Several aspects account for the success of  John Gay’s ballad opera The beggar’s opera when it premiered in London in 1728.

Gay’s skillful transformations of well-known songs contained many witty references to the originals, adding a rich subtext that his audience would have understood fully.

His audience would also have appreciated his caricatures of grand opera, which included references to recent London productions—particularly Händel’s Floridante (1721) and Alessandro (1726)—and to the highly public rivalry of the local operatic sopranos Francesca Cuzzoni (1696–1778) and Faustina Bordoni (1697–1781).

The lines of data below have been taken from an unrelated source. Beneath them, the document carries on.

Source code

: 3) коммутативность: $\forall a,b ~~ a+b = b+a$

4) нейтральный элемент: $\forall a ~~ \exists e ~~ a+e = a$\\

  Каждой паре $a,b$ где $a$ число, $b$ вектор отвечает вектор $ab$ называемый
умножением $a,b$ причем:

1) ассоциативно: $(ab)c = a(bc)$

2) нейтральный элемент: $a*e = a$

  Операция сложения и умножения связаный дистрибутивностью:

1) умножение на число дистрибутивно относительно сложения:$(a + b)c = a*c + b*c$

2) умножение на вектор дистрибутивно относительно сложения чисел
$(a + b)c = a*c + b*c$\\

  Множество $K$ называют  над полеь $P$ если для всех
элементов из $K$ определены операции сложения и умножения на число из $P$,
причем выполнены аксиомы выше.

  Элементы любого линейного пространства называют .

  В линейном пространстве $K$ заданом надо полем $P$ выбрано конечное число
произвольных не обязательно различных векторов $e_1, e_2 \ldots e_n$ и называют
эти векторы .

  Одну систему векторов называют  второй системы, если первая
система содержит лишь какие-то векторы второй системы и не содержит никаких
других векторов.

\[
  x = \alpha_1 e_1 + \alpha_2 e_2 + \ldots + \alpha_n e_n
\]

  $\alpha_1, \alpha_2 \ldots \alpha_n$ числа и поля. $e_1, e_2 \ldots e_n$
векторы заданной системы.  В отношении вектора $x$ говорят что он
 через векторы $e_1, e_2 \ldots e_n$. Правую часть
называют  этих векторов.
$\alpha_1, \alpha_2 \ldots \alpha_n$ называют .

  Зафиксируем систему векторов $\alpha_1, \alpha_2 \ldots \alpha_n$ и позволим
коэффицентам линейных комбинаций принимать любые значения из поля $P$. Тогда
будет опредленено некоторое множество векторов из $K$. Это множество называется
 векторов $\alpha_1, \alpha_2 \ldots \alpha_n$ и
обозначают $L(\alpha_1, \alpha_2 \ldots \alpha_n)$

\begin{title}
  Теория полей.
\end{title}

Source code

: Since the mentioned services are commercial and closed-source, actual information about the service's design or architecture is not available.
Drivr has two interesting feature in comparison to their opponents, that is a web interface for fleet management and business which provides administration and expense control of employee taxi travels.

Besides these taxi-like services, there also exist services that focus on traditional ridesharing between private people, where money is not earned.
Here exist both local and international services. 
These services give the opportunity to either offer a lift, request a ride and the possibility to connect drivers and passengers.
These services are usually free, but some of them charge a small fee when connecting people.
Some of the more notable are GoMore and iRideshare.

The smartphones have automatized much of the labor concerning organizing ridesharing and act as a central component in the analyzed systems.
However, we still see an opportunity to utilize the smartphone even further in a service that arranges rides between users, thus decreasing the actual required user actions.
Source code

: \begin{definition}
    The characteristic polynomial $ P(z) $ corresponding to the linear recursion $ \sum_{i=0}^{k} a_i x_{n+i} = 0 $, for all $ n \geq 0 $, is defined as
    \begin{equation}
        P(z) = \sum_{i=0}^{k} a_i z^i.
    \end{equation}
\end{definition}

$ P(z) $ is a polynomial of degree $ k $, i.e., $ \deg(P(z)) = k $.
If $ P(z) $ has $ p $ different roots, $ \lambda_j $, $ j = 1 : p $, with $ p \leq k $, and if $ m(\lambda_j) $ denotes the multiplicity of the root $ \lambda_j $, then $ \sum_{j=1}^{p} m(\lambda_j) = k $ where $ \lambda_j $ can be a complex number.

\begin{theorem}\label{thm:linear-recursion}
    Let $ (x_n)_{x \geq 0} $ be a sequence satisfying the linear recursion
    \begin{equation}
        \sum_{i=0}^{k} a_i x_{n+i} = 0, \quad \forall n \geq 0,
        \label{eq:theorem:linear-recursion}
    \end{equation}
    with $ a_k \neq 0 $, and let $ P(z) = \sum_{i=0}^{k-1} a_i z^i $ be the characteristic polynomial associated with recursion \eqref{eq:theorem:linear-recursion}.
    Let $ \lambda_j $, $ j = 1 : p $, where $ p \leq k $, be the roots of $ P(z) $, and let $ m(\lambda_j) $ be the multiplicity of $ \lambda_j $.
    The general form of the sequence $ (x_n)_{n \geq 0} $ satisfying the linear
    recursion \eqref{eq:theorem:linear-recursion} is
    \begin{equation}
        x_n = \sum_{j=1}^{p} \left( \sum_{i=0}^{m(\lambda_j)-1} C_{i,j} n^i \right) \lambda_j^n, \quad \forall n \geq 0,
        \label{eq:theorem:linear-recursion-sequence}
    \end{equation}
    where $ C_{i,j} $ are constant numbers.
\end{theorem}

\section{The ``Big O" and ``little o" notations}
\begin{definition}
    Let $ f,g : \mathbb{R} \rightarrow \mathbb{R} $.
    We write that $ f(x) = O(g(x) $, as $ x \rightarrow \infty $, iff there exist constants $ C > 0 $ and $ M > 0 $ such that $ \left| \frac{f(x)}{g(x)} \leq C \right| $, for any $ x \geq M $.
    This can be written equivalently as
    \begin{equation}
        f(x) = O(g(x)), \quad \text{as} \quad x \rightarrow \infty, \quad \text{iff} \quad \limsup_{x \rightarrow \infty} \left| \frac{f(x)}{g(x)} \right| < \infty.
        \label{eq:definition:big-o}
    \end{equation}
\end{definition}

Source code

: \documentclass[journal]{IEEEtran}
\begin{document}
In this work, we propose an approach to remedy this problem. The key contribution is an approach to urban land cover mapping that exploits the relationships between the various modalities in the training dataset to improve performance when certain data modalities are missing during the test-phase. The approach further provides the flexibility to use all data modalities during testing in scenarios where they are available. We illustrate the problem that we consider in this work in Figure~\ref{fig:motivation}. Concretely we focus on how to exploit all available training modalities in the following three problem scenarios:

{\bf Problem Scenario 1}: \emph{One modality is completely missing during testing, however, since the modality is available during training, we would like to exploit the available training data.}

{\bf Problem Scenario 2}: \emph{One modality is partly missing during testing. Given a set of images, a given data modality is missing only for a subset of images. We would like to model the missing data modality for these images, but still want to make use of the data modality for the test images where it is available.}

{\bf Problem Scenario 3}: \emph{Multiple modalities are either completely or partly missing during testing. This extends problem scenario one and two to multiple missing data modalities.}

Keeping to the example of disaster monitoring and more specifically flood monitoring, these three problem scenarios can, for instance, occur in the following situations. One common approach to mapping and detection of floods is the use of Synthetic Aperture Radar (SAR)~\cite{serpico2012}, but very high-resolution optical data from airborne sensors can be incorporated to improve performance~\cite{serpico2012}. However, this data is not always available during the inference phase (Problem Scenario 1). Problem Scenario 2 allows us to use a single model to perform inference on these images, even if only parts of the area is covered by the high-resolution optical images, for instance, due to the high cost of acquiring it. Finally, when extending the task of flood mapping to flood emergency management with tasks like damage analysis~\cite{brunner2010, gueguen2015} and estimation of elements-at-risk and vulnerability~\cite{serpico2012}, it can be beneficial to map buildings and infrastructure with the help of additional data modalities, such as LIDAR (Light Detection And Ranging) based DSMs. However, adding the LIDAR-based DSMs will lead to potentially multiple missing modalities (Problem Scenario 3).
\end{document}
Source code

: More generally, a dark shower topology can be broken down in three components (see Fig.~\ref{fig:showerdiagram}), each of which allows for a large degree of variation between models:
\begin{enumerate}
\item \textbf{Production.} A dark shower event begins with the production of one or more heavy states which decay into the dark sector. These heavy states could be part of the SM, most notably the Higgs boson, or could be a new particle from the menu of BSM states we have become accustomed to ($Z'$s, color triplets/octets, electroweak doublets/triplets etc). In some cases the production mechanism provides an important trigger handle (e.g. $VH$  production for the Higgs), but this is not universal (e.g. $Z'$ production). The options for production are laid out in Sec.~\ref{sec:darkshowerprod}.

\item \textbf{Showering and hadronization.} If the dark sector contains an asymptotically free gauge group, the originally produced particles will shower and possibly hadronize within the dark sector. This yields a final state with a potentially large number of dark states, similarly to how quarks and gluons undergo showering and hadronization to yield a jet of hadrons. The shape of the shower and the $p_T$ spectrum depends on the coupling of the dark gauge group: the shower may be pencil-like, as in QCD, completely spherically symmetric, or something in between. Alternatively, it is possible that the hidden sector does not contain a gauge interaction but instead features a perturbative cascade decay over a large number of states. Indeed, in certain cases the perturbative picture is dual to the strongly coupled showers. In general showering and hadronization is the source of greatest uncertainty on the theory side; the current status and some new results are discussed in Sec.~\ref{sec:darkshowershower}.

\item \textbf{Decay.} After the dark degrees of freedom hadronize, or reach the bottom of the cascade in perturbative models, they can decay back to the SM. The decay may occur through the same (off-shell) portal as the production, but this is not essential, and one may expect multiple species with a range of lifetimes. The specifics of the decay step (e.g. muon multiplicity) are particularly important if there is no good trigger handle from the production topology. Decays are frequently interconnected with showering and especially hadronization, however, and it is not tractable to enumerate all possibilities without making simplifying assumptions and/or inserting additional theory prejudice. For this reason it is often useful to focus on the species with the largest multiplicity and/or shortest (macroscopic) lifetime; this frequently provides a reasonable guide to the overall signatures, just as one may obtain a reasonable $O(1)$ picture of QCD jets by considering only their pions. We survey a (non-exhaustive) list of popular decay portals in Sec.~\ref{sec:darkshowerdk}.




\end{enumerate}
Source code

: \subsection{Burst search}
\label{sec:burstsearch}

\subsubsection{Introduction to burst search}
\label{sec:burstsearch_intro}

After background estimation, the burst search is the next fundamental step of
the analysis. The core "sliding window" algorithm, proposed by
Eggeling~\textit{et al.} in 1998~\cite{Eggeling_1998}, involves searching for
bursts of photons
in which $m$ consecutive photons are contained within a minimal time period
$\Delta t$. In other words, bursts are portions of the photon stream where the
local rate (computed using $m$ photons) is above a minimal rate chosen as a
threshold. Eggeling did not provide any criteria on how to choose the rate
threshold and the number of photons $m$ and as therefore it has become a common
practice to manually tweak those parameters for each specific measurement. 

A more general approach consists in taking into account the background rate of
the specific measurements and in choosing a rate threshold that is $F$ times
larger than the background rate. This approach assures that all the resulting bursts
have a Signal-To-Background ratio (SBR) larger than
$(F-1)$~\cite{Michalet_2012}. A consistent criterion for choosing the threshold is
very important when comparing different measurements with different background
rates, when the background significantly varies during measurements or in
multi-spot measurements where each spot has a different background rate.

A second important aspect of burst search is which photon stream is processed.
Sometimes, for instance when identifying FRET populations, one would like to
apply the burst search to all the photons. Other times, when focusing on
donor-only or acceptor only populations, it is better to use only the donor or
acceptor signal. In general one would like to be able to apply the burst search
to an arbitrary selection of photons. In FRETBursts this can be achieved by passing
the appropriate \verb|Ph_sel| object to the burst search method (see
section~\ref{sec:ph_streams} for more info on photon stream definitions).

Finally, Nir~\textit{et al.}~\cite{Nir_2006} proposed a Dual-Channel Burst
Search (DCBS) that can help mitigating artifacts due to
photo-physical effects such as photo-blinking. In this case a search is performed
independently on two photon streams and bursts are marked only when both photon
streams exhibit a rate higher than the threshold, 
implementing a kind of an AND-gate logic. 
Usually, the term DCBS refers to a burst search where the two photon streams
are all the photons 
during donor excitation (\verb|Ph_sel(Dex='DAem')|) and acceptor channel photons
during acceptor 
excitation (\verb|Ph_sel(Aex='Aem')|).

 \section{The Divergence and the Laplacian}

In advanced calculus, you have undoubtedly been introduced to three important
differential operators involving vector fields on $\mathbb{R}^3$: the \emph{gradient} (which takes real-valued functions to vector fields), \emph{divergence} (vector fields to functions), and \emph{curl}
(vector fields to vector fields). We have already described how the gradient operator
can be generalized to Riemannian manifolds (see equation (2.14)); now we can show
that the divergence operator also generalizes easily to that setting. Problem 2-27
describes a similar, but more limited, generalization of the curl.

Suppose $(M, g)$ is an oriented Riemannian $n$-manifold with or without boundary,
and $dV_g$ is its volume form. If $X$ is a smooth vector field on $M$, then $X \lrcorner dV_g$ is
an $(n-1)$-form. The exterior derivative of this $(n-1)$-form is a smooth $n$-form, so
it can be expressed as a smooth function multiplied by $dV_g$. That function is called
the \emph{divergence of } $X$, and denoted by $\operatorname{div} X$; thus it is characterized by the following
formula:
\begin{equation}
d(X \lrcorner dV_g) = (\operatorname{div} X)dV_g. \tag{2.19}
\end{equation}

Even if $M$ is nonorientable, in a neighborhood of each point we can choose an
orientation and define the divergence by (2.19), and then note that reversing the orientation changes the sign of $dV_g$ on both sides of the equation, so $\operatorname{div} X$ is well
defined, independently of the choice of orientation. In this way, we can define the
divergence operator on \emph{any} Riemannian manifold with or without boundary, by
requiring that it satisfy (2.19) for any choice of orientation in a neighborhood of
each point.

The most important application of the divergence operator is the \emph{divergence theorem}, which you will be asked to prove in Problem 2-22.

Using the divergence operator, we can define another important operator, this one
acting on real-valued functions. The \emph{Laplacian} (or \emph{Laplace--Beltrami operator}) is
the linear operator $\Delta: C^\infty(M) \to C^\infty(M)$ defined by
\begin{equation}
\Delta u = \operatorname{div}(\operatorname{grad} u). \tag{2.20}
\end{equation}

Gay’s facility as a writer was also a factor; he created clever, well-wrought lyrics and dialogue, vivid characters, and an irresistible ironic tone. An accomplished musician, Gay was certainly the musical arranger—not Pepusch, as some have argued.

This according to “The beggar’s opera” by Bertrand Harris Bronson, an essay included in Studies in the comic (Berkely: University of California Press, 1941, pp. 197–231).

Above, William Hogarth’s 1729 painting of a scene from the work (click to enlarge); below, a gallant and dashing excerpt from Peter Brook’s 1953 film.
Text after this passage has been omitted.